Records excerpted from a collection:
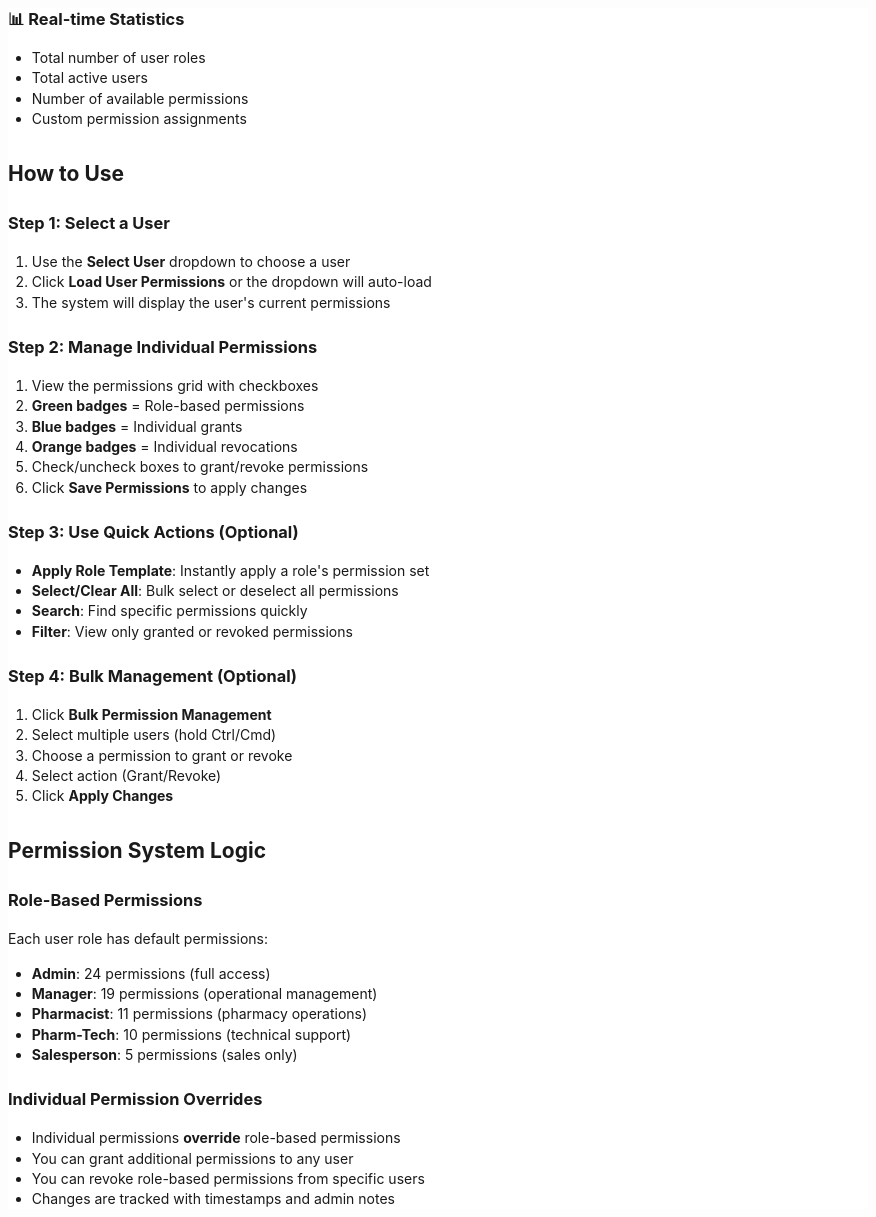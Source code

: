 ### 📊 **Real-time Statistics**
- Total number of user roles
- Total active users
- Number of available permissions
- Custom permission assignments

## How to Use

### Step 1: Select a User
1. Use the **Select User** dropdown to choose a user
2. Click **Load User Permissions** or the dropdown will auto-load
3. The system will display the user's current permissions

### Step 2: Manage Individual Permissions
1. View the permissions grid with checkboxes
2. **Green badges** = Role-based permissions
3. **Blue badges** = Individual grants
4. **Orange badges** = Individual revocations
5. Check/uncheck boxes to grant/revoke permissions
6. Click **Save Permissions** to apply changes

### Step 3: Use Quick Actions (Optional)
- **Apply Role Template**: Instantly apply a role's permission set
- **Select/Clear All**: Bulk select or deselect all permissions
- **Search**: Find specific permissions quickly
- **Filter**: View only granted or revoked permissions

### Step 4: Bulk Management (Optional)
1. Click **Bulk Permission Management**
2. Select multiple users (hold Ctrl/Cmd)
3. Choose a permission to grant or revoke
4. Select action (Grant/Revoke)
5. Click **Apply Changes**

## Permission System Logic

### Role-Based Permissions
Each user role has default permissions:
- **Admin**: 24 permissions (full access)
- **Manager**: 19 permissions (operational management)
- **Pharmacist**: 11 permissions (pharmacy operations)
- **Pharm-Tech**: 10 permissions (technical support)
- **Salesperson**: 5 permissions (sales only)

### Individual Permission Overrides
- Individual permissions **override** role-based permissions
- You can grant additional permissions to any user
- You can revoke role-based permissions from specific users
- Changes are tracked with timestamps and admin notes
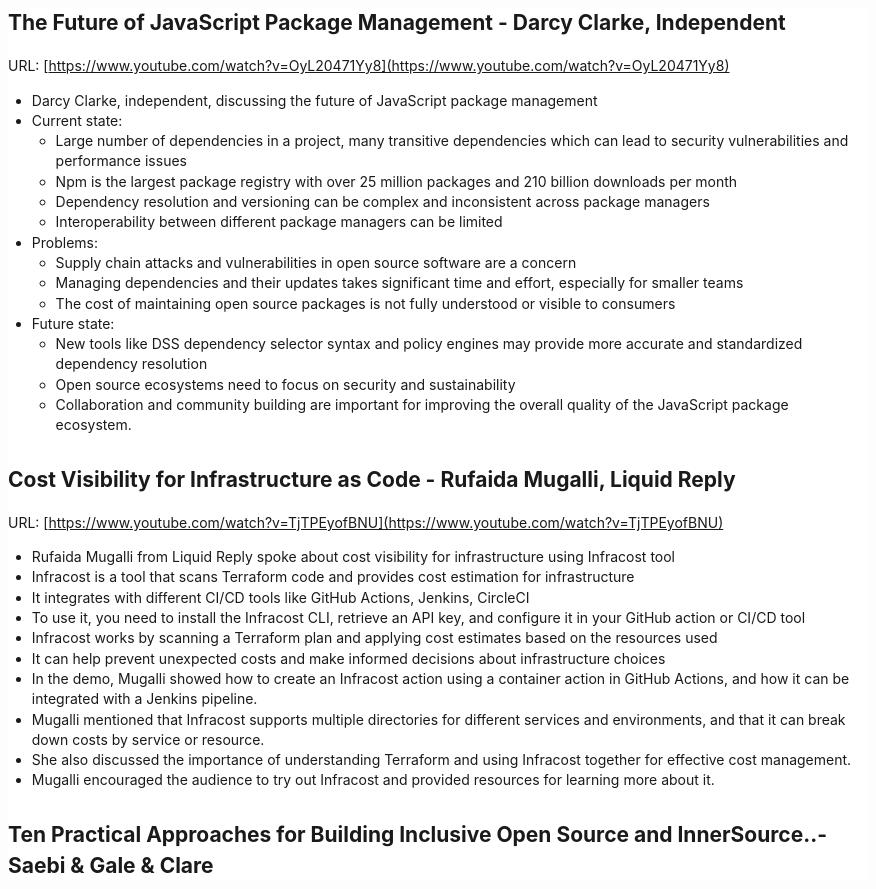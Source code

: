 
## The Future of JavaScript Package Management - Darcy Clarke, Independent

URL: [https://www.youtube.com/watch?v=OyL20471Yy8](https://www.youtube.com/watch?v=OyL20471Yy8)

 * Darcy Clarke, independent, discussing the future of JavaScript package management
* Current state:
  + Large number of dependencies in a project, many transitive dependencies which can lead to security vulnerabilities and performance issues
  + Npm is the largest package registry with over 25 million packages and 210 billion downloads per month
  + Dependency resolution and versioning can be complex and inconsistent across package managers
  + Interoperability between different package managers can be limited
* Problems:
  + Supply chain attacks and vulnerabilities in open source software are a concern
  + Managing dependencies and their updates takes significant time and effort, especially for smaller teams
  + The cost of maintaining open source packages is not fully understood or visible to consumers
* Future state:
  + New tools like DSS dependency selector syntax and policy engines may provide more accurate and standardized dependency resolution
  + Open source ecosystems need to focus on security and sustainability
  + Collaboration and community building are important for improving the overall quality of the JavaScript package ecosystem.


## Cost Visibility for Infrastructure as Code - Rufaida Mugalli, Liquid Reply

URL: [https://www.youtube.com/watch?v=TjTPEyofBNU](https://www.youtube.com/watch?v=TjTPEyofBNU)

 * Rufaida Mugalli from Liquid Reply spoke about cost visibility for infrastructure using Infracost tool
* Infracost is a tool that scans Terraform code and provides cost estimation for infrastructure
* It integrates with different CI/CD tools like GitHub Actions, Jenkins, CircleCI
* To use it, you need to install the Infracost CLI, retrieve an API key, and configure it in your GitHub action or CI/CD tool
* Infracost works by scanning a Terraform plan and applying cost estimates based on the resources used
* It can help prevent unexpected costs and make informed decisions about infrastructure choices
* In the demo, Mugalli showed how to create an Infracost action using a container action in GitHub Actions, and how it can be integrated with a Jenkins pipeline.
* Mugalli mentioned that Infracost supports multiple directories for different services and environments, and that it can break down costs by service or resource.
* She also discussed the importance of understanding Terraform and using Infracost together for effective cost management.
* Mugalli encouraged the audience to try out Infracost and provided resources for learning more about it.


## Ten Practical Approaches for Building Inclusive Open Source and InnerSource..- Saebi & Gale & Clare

▶ _What is being asked_: Can you repeat every record above exactly, apart from the pictures?

▶ _Expected answer_:
Source code

: ### 📊 **Real-time Statistics**
- Total number of user roles
- Total active users
- Number of available permissions
- Custom permission assignments

## How to Use

### Step 1: Select a User
1. Use the **Select User** dropdown to choose a user
2. Click **Load User Permissions** or the dropdown will auto-load
3. The system will display the user's current permissions

### Step 2: Manage Individual Permissions
1. View the permissions grid with checkboxes
2. **Green badges** = Role-based permissions
3. **Blue badges** = Individual grants
4. **Orange badges** = Individual revocations
5. Check/uncheck boxes to grant/revoke permissions
6. Click **Save Permissions** to apply changes

### Step 3: Use Quick Actions (Optional)
- **Apply Role Template**: Instantly apply a role's permission set
- **Select/Clear All**: Bulk select or deselect all permissions
- **Search**: Find specific permissions quickly
- **Filter**: View only granted or revoked permissions

### Step 4: Bulk Management (Optional)
1. Click **Bulk Permission Management**
2. Select multiple users (hold Ctrl/Cmd)
3. Choose a permission to grant or revoke
4. Select action (Grant/Revoke)
5. Click **Apply Changes**

## Permission System Logic

### Role-Based Permissions
Each user role has default permissions:
- **Admin**: 24 permissions (full access)
- **Manager**: 19 permissions (operational management)
- **Pharmacist**: 11 permissions (pharmacy operations)
- **Pharm-Tech**: 10 permissions (technical support)
- **Salesperson**: 5 permissions (sales only)

### Individual Permission Overrides
- Individual permissions **override** role-based permissions
- You can grant additional permissions to any user
- You can revoke role-based permissions from specific users
- Changes are tracked with timestamps and admin notes
Source code

: 
## The Future of JavaScript Package Management - Darcy Clarke, Independent

URL: [https://www.youtube.com/watch?v=OyL20471Yy8](https://www.youtube.com/watch?v=OyL20471Yy8)

 * Darcy Clarke, independent, discussing the future of JavaScript package management
* Current state:
  + Large number of dependencies in a project, many transitive dependencies which can lead to security vulnerabilities and performance issues
  + Npm is the largest package registry with over 25 million packages and 210 billion downloads per month
  + Dependency resolution and versioning can be complex and inconsistent across package managers
  + Interoperability between different package managers can be limited
* Problems:
  + Supply chain attacks and vulnerabilities in open source software are a concern
  + Managing dependencies and their updates takes significant time and effort, especially for smaller teams
  + The cost of maintaining open source packages is not fully understood or visible to consumers
* Future state:
  + New tools like DSS dependency selector syntax and policy engines may provide more accurate and standardized dependency resolution
  + Open source ecosystems need to focus on security and sustainability
  + Collaboration and community building are important for improving the overall quality of the JavaScript package ecosystem.


## Cost Visibility for Infrastructure as Code - Rufaida Mugalli, Liquid Reply

URL: [https://www.youtube.com/watch?v=TjTPEyofBNU](https://www.youtube.com/watch?v=TjTPEyofBNU)

 * Rufaida Mugalli from Liquid Reply spoke about cost visibility for infrastructure using Infracost tool
* Infracost is a tool that scans Terraform code and provides cost estimation for infrastructure
* It integrates with different CI/CD tools like GitHub Actions, Jenkins, CircleCI
* To use it, you need to install the Infracost CLI, retrieve an API key, and configure it in your GitHub action or CI/CD tool
* Infracost works by scanning a Terraform plan and applying cost estimates based on the resources used
* It can help prevent unexpected costs and make informed decisions about infrastructure choices
* In the demo, Mugalli showed how to create an Infracost action using a container action in GitHub Actions, and how it can be integrated with a Jenkins pipeline.
* Mugalli mentioned that Infracost supports multiple directories for different services and environments, and that it can break down costs by service or resource.
* She also discussed the importance of understanding Terraform and using Infracost together for effective cost management.
* Mugalli encouraged the audience to try out Infracost and provided resources for learning more about it.


## Ten Practical Approaches for Building Inclusive Open Source and InnerSource..- Saebi & Gale & Clare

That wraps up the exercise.